Write out the material below again, line for line, without any images.

> [DATA UNDER STUDY]:
- - - - - - -

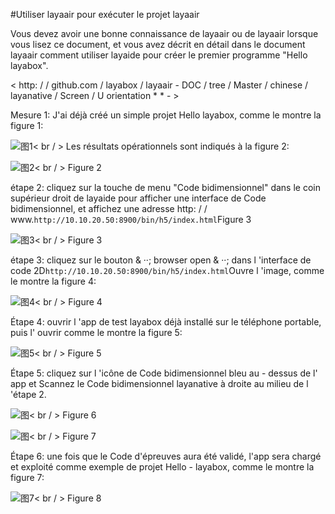 #Utiliser layaair pour exécuter le projet layaair

Vous devez avoir une bonne connaissance de layaair ou de layaair lorsque vous lisez ce document, et vous avez décrit en détail dans le document layaair comment utiliser layaide pour créer le premier programme "Hello layabox".

< http: / / github.com / layabox / layaair - DOC / tree / Master / chinese / layanative / Screen / U orientation * * - >

Mesure 1: J'ai déjà créé un simple projet Hello layabox, comme le montre la figure 1:

![图1](img/1.png)< br / >
Les résultats opérationnels sont indiqués à la figure 2:

![图2](img/2.jpg)< br / >
Figure 2

étape 2: cliquez sur la touche de menu "Code bidimensionnel" dans le coin supérieur droit de layaide pour afficher une interface de Code bidimensionnel, et affichez une adresse http: / / www.`http://10.10.20.50:8900/bin/h5/index.html`Figure 3

![图3](img/3.png)< br / >
Figure 3

étape 3: cliquez sur le bouton & ‧‧; browser open & ‧‧; dans l 'interface de code 2D`http://10.10.20.50:8900/bin/h5/index.html`Ouvre l 'image, comme le montre la figure 4:

![图4](img/4.png)< br / >
Figure 4

Étape 4: ouvrir l 'app de test layabox déjà installé sur le téléphone portable, puis l' ouvrir comme le montre la figure 5:

![图5](img/5.png)< br / >
Figure 5

Étape 5: cliquez sur l 'icône de Code bidimensionnel bleu au - dessus de l' app et Scannez le Code bidimensionnel layanative à droite au milieu de l 'étape 2.

![图](img/11.png)< br / >
Figure 6

![图](img/13.png)< br / >
Figure 7


Étape 6: une fois que le Code d'épreuves aura été validé, l'app sera chargé et exploité comme exemple de projet Hello - layabox, comme le montre la figure 7:

![图7](img/8.png)< br / >
Figure 8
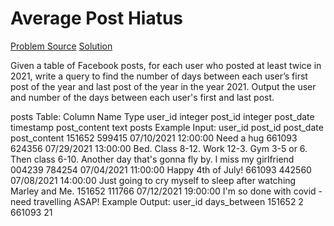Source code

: # Average Post Hiatus

[Problem Source](https://datalemur.com/questions/sql-average-post-hiatus-1)
[Solution](solutions/023_average_post_hiatus.sql)

Given a table of Facebook posts, for each user who posted at least twice in 2021, write a query to find the number of days between each user’s first post of the year and last post of the year in the year 2021. Output the user and number of the days between each user's first and last post.

posts Table:
Column Name Type
user_id integer
post_id integer
post_date timestamp
post_content text
posts Example Input:
user_id post_id post_date post_content
151652 599415 07/10/2021 12:00:00 Need a hug
661093 624356 07/29/2021 13:00:00 Bed. Class 8-12. Work 12-3. Gym 3-5 or 6. Then class 6-10. Another day that's gonna fly by. I miss my girlfriend
004239 784254 07/04/2021 11:00:00 Happy 4th of July!
661093 442560 07/08/2021 14:00:00 Just going to cry myself to sleep after watching Marley and Me.
151652 111766 07/12/2021 19:00:00 I'm so done with covid - need travelling ASAP!
Example Output:
user_id days_between
151652 2
661093 21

- - - - - - -

> [RESPONSE FOR THIS EXERCISE]:
 #Utiliser layaair pour exécuter le projet layaair

Vous devez avoir une bonne connaissance de layaair ou de layaair lorsque vous lisez ce document, et vous avez décrit en détail dans le document layaair comment utiliser layaide pour créer le premier programme "Hello layabox".

< http: / / github.com / layabox / layaair - DOC / tree / Master / chinese / layanative / Screen / U orientation * * - >

Mesure 1: J'ai déjà créé un simple projet Hello layabox, comme le montre la figure 1:

![图1](img/1.png)< br / >
Les résultats opérationnels sont indiqués à la figure 2:

![图2](img/2.jpg)< br / >
Figure 2

étape 2: cliquez sur la touche de menu "Code bidimensionnel" dans le coin supérieur droit de layaide pour afficher une interface de Code bidimensionnel, et affichez une adresse http: / / www.`http://10.10.20.50:8900/bin/h5/index.html`Figure 3

![图3](img/3.png)< br / >
Figure 3

étape 3: cliquez sur le bouton & ‧‧; browser open & ‧‧; dans l 'interface de code 2D`http://10.10.20.50:8900/bin/h5/index.html`Ouvre l 'image, comme le montre la figure 4:

![图4](img/4.png)< br / >
Figure 4

Étape 4: ouvrir l 'app de test layabox déjà installé sur le téléphone portable, puis l' ouvrir comme le montre la figure 5:

![图5](img/5.png)< br / >
Figure 5

Étape 5: cliquez sur l 'icône de Code bidimensionnel bleu au - dessus de l' app et Scannez le Code bidimensionnel layanative à droite au milieu de l 'étape 2.

![图](img/11.png)< br / >
Figure 6

![图](img/13.png)< br / >
Figure 7


Étape 6: une fois que le Code d'épreuves aura été validé, l'app sera chargé et exploité comme exemple de projet Hello - layabox, comme le montre la figure 7:

![图7](img/8.png)< br / >
Figure 8
Source code

: # Average Post Hiatus

[Problem Source](https://datalemur.com/questions/sql-average-post-hiatus-1)
[Solution](solutions/023_average_post_hiatus.sql)

Given a table of Facebook posts, for each user who posted at least twice in 2021, write a query to find the number of days between each user’s first post of the year and last post of the year in the year 2021. Output the user and number of the days between each user's first and last post.

posts Table:
Column Name Type
user_id integer
post_id integer
post_date timestamp
post_content text
posts Example Input:
user_id post_id post_date post_content
151652 599415 07/10/2021 12:00:00 Need a hug
661093 624356 07/29/2021 13:00:00 Bed. Class 8-12. Work 12-3. Gym 3-5 or 6. Then class 6-10. Another day that's gonna fly by. I miss my girlfriend
004239 784254 07/04/2021 11:00:00 Happy 4th of July!
661093 442560 07/08/2021 14:00:00 Just going to cry myself to sleep after watching Marley and Me.
151652 111766 07/12/2021 19:00:00 I'm so done with covid - need travelling ASAP!
Example Output:
user_id days_between
151652 2
661093 21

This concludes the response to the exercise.